Our results also demonstrate that different yeast strains use different cellular strategies to yield superficially similar stress resistance phenotypes. For example, we showed that the paralogous general transcription factors Msn2/4p are essential in the YPS606 background for ethanol-induced cross protection against H2O2, but not salt-induced cross protection. This was somewhat surprising to us because Msn2/4p are necessary for salt-induced cross protection in the S288c background [41, 45], and highlights the importance of comparing different genetic backgrounds to obtain an integrated view of stress signaling within even a single species. While MSN2 has been implicated in acquired ethanol (same stress) resistance [48], this is the first time it has been shown to play a role in ethanol-induced cross protection.
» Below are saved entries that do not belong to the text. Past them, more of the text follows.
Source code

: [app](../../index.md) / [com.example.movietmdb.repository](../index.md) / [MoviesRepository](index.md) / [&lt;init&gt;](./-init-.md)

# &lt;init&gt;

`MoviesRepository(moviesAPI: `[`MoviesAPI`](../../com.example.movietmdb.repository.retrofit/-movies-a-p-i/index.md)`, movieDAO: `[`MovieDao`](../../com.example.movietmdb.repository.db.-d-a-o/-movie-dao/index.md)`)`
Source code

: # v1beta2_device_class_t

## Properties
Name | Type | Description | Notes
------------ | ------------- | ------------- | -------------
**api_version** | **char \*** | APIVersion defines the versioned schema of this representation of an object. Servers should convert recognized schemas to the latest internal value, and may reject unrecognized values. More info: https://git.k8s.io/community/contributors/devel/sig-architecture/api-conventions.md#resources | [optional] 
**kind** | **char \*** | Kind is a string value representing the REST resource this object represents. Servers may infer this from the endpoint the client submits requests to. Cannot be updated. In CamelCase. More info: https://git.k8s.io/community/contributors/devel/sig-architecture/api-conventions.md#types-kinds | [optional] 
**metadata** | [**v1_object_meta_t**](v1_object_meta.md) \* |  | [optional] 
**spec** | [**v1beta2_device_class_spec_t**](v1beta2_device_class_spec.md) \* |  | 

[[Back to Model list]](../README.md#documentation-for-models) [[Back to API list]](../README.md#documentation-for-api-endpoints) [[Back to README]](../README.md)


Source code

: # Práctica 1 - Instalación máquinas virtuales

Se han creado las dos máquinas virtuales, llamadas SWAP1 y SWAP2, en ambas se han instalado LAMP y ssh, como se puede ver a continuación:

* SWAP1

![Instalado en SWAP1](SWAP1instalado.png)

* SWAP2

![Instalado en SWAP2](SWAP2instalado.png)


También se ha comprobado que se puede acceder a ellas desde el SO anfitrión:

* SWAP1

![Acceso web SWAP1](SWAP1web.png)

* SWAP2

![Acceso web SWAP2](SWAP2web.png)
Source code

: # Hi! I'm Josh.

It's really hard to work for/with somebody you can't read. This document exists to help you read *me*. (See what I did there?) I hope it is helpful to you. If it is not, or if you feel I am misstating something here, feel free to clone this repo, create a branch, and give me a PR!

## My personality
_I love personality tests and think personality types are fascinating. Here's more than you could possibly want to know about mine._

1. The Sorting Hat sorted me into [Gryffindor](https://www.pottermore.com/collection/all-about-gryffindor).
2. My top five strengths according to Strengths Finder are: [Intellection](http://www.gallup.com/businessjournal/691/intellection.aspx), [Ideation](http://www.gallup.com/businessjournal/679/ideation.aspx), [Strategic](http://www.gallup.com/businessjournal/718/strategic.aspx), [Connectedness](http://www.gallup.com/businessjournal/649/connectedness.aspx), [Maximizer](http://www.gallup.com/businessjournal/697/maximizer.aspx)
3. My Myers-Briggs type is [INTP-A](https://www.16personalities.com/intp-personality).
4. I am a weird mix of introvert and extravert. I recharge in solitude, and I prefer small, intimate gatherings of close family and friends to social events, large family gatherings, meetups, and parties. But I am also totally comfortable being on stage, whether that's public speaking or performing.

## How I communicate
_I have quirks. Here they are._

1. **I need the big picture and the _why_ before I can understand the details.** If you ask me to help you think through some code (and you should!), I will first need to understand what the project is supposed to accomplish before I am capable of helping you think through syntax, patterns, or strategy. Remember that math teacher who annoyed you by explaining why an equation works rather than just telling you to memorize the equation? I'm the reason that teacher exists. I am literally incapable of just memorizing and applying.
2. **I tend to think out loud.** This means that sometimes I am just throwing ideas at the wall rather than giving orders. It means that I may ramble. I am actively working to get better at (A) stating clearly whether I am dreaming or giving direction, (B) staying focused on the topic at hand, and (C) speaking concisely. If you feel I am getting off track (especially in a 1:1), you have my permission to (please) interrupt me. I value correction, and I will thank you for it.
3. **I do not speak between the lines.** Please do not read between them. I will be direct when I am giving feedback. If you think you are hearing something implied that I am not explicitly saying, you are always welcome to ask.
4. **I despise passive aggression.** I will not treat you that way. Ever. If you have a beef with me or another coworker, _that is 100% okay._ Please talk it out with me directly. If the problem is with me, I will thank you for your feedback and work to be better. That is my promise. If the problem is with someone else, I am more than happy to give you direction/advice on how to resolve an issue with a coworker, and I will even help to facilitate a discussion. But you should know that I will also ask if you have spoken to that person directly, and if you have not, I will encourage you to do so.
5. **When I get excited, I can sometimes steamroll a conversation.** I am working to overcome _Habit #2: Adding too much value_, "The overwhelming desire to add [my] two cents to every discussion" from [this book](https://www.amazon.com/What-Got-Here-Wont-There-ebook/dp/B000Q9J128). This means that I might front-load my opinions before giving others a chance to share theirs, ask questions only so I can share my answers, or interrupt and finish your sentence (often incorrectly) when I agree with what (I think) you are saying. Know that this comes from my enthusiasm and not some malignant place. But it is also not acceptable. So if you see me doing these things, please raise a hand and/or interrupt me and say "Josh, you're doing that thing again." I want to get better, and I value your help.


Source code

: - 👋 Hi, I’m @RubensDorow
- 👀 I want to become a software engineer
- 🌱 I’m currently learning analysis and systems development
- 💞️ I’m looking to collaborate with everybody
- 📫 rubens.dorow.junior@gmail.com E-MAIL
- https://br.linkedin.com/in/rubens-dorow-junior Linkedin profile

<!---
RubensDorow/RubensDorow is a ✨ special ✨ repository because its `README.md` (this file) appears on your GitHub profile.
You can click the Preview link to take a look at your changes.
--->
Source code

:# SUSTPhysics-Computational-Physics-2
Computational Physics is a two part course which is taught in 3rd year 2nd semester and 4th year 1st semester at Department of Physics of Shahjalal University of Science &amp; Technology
We also found a strong defect in ethanol-induced cross protection in the YPS606 skn7∆ background, which has never been observed before, further highlighting the benefits of taking advantage of natural variation to identify novel biology even in well-studied model organisms [71]. Our results also provide hints about the complexity of regulation of stress responses beyond transcriptional responses. For example, YJM1129 is unable to acquire H2O2 resistance when ethanol is the primary stress, yet it had had only 1.5-fold lower relative CTT1 mRNA abundance during ethanol stress compared to the mean of all strains. Because YJM1129 is able to acquire H2O2 resistance when salt is the primary stress, and that phenotype requires CTT1, it’s unlikely that allelic variation resulting in defective Ctt1p protein is responsible. One possibility is that Ctt1p protein levels are translationally regulated during stress, with low levels of translation happening during ethanol stress in the YJM1129 background. There is precedent for potential translational regulation of Ctt1p abundance during stress, as Berry and colleagues [41] found that while CTT1 mRNA levels increase during DTT, heat shock, and NaCl stresses, only NaCl stress resulted in Ctt1p protein being detectable by western blot.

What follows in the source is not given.